Chaos Engineering¶
Inject failures into agent systems to test resilience before production. Pisama's chaos engineering system provides 6 experiment types with safety controls.
Enable¶
Chaos engineering is feature-flagged. Enable it with:
Experiment Types¶
| Experiment | What It Does |
|---|---|
| Latency | Injects random or fixed delays (100-5000ms) on tool calls |
| Error | Returns HTTP error codes (500, 502, 503, 504) |
| Tool Unavailable | Makes specific tools fail with configurable failure modes |
| Uncooperative Agent | Agents refuse tasks or return partial output |
| Context Truncation | Simulates context window exhaustion |
| Malformed Output | Truncates or corrupts agent responses |
Each experiment supports a probability field (0.0-1.0) to control how often it triggers.
API¶
Create a Session¶
curl -X POST https://api.pisama.ai/api/v1/chaos/sessions \
-H "Authorization: Bearer $PISAMA_API_KEY" \
-H "Content-Type: application/json" \
-d '{
"experiments": [
{"type": "latency", "config": {"min_ms": 500, "max_ms": 2000}, "probability": 0.3},
{"type": "error", "config": {"codes": [500, 503]}, "probability": 0.1}
],
"targeting": {"agent_ids": ["my-agent"]},
"safety": {"max_affected_requests": 100, "auto_abort_on_cascade": true}
}'
Start / Stop / Abort¶
# Start
curl -X POST .../chaos/sessions/{id}/start
# Stop gracefully
curl -X POST .../chaos/sessions/{id}/stop
# Emergency abort
curl -X POST .../chaos/sessions/{id}/abort
List Experiment Types¶
Safety System¶
Every chaos session has safety controls:
- Blast radius levels: SINGLE_REQUEST, SINGLE_AGENT, SINGLE_TRACE, SINGLE_TENANT, MULTI_TENANT
- Max affected requests: Auto-abort if exceeded
- Cascade detection: Counts cascading errors, aborts if threshold hit
- Auto-abort: Stops experiment automatically when safety limits are breached
Configure safety per session:
{
"safety": {
"max_blast_radius": "SINGLE_TENANT",
"max_affected_requests": 50,
"cascade_threshold": 5,
"auto_abort_on_cascade": true
}
}
Targeting¶
Control which agents and tools are affected:
{
"targeting": {
"agent_ids": ["planner", "researcher"],
"tool_names": ["search", "database_query"],
"tenant_ids": ["test-tenant-123"],
"percentage": 0.5
}
}
SDK-Level Chaos Hooks¶
For injecting failures directly into agent execution (not just managing sessions via API), use the SDK chaos hooks. These intercept pre_tool_use and post_tool_use hooks in the Claude Agent SDK.

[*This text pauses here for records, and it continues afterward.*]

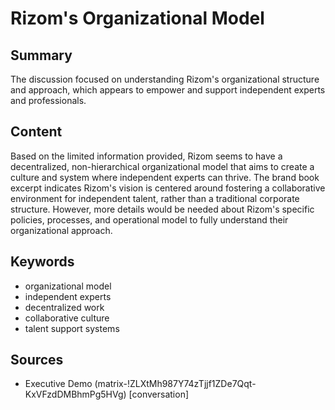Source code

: # Rizom's Organizational Model

## Summary
The discussion focused on understanding Rizom's organizational structure and approach, which appears to empower and support independent experts and professionals.

## Content
Based on the limited information provided, Rizom seems to have a decentralized, non-hierarchical organizational model that aims to create a culture and system where independent experts can thrive. The brand book excerpt indicates Rizom's vision is centered around fostering a collaborative environment for independent talent, rather than a traditional corporate structure. However, more details would be needed about Rizom's specific policies, processes, and operational model to fully understand their organizational approach.

## Keywords

- organizational model
- independent experts
- decentralized work
- collaborative culture
- talent support systems

## Sources

- Executive Demo (matrix-!ZLXtMh987Y74zTjjf1ZDe7Qqt-KxVFzdDMBhmPg5HVg) [conversation]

from pisama_agent_sdk import configure_bridge
from pisama_agent_sdk.chaos import (
ChaosConfig,
ToolFailure,
LatencyInjection,
ErrorInjection,
OutputCorruption,
ContextTruncation,
)
configure_bridge(
chaos=ChaosConfig(
experiments=[
ToolFailure(tools=["database_query"], probability=0.3),
LatencyInjection(min_ms=500, max_ms=3000, probability=0.2),
OutputCorruption(tools=["search"], corruption="truncate", probability=0.1),
],
safety_max_affected=50, # auto-disable after 50 affected calls
)
)
SDK Experiment Types¶
| Experiment | Phase | Effect |
|---|---|---|
ToolFailure | pre | Blocks tool call entirely |
LatencyInjection | pre | Adds delay before tool executes |
ErrorInjection | pre | Returns error response |
OutputCorruption | post | Truncates, empties, or breaks tool output |
ContextTruncation | pre | Truncates string values in tool input |
Each experiment supports:
tools: List of tool names to target (empty = all tools)agents: List of agent names to target (empty = all agents)probability: 0.0-1.0 trigger probability
Safety¶
ChaosConfig.safety_max_affected auto-disables all experiments after the limit is reached. Call config.reset() to re-enable.
Combining with Detection¶
Run chaos experiments while Pisama monitors for failures. This validates that your agents handle degraded conditions gracefully:
- Configure chaos hooks on the SDK bridge
- Run your agent workflow — tools will randomly fail/delay
- Pisama detects how the agent handles the degraded conditions
- Check detections for resilience patterns (does it retry? fall back? crash?)